- _Work to complete_
Write the entries below out again without a single difference.

(Collection entries)
--------
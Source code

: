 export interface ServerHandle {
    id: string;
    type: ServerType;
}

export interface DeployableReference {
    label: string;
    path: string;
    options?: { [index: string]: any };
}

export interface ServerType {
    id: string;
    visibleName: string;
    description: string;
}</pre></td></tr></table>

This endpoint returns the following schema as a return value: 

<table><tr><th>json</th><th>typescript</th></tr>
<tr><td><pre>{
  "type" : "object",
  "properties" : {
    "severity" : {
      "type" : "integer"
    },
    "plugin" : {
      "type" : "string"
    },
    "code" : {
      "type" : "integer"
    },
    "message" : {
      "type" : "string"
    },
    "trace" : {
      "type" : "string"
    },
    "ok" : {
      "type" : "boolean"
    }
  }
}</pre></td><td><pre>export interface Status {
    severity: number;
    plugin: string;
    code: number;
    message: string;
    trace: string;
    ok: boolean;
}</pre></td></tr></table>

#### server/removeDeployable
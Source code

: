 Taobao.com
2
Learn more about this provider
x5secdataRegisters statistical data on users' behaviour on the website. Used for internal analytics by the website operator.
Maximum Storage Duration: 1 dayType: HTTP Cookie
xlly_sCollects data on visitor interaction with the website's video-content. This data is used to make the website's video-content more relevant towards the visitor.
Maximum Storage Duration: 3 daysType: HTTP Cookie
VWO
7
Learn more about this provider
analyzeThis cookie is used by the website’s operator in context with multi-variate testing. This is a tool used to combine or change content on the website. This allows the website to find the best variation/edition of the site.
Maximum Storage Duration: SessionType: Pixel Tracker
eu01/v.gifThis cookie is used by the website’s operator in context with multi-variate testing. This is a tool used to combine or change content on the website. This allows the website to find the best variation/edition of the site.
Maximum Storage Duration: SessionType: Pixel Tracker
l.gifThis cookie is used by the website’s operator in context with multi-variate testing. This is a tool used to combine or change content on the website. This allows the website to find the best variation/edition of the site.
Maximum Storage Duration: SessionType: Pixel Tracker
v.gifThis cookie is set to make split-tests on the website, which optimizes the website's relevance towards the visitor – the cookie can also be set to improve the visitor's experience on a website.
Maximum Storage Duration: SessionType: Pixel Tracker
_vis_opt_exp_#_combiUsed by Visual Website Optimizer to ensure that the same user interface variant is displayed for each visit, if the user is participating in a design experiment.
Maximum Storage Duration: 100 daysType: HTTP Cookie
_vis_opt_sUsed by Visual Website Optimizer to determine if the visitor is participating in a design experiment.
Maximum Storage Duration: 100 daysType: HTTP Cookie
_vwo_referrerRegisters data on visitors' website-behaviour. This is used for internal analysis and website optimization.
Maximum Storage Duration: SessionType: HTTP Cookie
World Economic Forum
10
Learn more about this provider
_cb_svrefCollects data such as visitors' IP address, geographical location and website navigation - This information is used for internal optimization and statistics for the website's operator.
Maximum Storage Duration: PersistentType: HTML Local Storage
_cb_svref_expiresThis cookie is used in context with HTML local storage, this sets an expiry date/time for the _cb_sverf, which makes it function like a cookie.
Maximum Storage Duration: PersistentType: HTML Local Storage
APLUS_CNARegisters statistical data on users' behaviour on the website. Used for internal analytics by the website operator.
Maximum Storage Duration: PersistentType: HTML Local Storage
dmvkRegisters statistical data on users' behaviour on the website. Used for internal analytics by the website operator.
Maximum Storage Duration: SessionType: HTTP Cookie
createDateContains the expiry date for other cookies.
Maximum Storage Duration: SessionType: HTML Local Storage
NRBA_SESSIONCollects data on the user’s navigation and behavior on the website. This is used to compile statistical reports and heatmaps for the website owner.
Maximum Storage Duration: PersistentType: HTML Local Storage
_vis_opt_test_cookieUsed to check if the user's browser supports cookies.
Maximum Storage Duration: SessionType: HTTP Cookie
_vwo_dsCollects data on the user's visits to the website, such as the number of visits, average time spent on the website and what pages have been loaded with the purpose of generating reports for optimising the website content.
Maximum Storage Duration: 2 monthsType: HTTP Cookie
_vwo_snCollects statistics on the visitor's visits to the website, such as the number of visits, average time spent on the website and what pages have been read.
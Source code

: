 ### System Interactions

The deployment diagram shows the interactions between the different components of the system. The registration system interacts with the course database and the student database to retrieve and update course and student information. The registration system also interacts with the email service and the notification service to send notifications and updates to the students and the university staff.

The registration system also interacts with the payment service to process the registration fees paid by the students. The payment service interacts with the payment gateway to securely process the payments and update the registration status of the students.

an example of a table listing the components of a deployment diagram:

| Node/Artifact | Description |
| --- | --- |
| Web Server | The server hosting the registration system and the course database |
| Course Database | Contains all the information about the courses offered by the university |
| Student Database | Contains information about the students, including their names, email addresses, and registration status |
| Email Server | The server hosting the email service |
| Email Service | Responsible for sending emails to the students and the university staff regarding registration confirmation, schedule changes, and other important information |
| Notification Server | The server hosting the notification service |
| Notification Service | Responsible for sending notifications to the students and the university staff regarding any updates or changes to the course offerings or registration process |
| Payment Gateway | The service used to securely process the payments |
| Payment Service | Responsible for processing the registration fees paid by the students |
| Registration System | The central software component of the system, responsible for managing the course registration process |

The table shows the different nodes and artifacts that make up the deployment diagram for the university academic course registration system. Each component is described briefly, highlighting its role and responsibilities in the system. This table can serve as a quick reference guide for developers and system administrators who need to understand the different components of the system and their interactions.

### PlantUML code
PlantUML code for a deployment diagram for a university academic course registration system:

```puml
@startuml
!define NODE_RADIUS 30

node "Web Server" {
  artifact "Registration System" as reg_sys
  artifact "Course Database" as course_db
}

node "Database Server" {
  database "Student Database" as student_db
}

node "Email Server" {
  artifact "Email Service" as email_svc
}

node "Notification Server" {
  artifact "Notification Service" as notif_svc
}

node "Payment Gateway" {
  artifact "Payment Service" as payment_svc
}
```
--------
- _Output of the task_
Source code

: export interface ServerHandle {
    id: string;
    type: ServerType;
}

export interface DeployableReference {
    label: string;
    path: string;
    options?: { [index: string]: any };
}

export interface ServerType {
    id: string;
    visibleName: string;
    description: string;
}</pre></td></tr></table>

This endpoint returns the following schema as a return value: 

<table><tr><th>json</th><th>typescript</th></tr>
<tr><td><pre>{
  "type" : "object",
  "properties" : {
    "severity" : {
      "type" : "integer"
    },
    "plugin" : {
      "type" : "string"
    },
    "code" : {
      "type" : "integer"
    },
    "message" : {
      "type" : "string"
    },
    "trace" : {
      "type" : "string"
    },
    "ok" : {
      "type" : "boolean"
    }
  }
}</pre></td><td><pre>export interface Status {
    severity: number;
    plugin: string;
    code: number;
    message: string;
    trace: string;
    ok: boolean;
}</pre></td></tr></table>

#### server/removeDeployable
Source code

: Taobao.com
2
Learn more about this provider
x5secdataRegisters statistical data on users' behaviour on the website. Used for internal analytics by the website operator.
Maximum Storage Duration: 1 dayType: HTTP Cookie
xlly_sCollects data on visitor interaction with the website's video-content. This data is used to make the website's video-content more relevant towards the visitor.
Maximum Storage Duration: 3 daysType: HTTP Cookie
VWO
7
Learn more about this provider
analyzeThis cookie is used by the website’s operator in context with multi-variate testing. This is a tool used to combine or change content on the website. This allows the website to find the best variation/edition of the site.
Maximum Storage Duration: SessionType: Pixel Tracker
eu01/v.gifThis cookie is used by the website’s operator in context with multi-variate testing. This is a tool used to combine or change content on the website. This allows the website to find the best variation/edition of the site.
Maximum Storage Duration: SessionType: Pixel Tracker
l.gifThis cookie is used by the website’s operator in context with multi-variate testing. This is a tool used to combine or change content on the website. This allows the website to find the best variation/edition of the site.
Maximum Storage Duration: SessionType: Pixel Tracker
v.gifThis cookie is set to make split-tests on the website, which optimizes the website's relevance towards the visitor – the cookie can also be set to improve the visitor's experience on a website.
Maximum Storage Duration: SessionType: Pixel Tracker
_vis_opt_exp_#_combiUsed by Visual Website Optimizer to ensure that the same user interface variant is displayed for each visit, if the user is participating in a design experiment.
Maximum Storage Duration: 100 daysType: HTTP Cookie
_vis_opt_sUsed by Visual Website Optimizer to determine if the visitor is participating in a design experiment.
Maximum Storage Duration: 100 daysType: HTTP Cookie
_vwo_referrerRegisters data on visitors' website-behaviour. This is used for internal analysis and website optimization.
Maximum Storage Duration: SessionType: HTTP Cookie
World Economic Forum
10
Learn more about this provider
_cb_svrefCollects data such as visitors' IP address, geographical location and website navigation - This information is used for internal optimization and statistics for the website's operator.
Maximum Storage Duration: PersistentType: HTML Local Storage
_cb_svref_expiresThis cookie is used in context with HTML local storage, this sets an expiry date/time for the _cb_sverf, which makes it function like a cookie.
Maximum Storage Duration: PersistentType: HTML Local Storage
APLUS_CNARegisters statistical data on users' behaviour on the website. Used for internal analytics by the website operator.
Maximum Storage Duration: PersistentType: HTML Local Storage
dmvkRegisters statistical data on users' behaviour on the website. Used for internal analytics by the website operator.
Maximum Storage Duration: SessionType: HTTP Cookie
createDateContains the expiry date for other cookies.
Maximum Storage Duration: SessionType: HTML Local Storage
NRBA_SESSIONCollects data on the user’s navigation and behavior on the website. This is used to compile statistical reports and heatmaps for the website owner.
Maximum Storage Duration: PersistentType: HTML Local Storage
_vis_opt_test_cookieUsed to check if the user's browser supports cookies.
Maximum Storage Duration: SessionType: HTTP Cookie
_vwo_dsCollects data on the user's visits to the website, such as the number of visits, average time spent on the website and what pages have been loaded with the purpose of generating reports for optimising the website content.
Maximum Storage Duration: 2 monthsType: HTTP Cookie
_vwo_snCollects statistics on the visitor's visits to the website, such as the number of visits, average time spent on the website and what pages have been read.
Source code

: ### System Interactions

The deployment diagram shows the interactions between the different components of the system. The registration system interacts with the course database and the student database to retrieve and update course and student information. The registration system also interacts with the email service and the notification service to send notifications and updates to the students and the university staff.

The registration system also interacts with the payment service to process the registration fees paid by the students. The payment service interacts with the payment gateway to securely process the payments and update the registration status of the students.

an example of a table listing the components of a deployment diagram:

| Node/Artifact | Description |
| --- | --- |
| Web Server | The server hosting the registration system and the course database |
| Course Database | Contains all the information about the courses offered by the university |
| Student Database | Contains information about the students, including their names, email addresses, and registration status |
| Email Server | The server hosting the email service |
| Email Service | Responsible for sending emails to the students and the university staff regarding registration confirmation, schedule changes, and other important information |
| Notification Server | The server hosting the notification service |
| Notification Service | Responsible for sending notifications to the students and the university staff regarding any updates or changes to the course offerings or registration process |
| Payment Gateway | The service used to securely process the payments |
| Payment Service | Responsible for processing the registration fees paid by the students |
| Registration System | The central software component of the system, responsible for managing the course registration process |

The table shows the different nodes and artifacts that make up the deployment diagram for the university academic course registration system. Each component is described briefly, highlighting its role and responsibilities in the system. This table can serve as a quick reference guide for developers and system administrators who need to understand the different components of the system and their interactions.

### PlantUML code
PlantUML code for a deployment diagram for a university academic course registration system:

```puml
@startuml
!define NODE_RADIUS 30

node "Web Server" {
  artifact "Registration System" as reg_sys
  artifact "Course Database" as course_db
}

node "Database Server" {
  database "Student Database" as student_db
}

node "Email Server" {
  artifact "Email Service" as email_svc
}

node "Notification Server" {
  artifact "Notification Service" as notif_svc
}

node "Payment Gateway" {
  artifact "Payment Service" as payment_svc
}
```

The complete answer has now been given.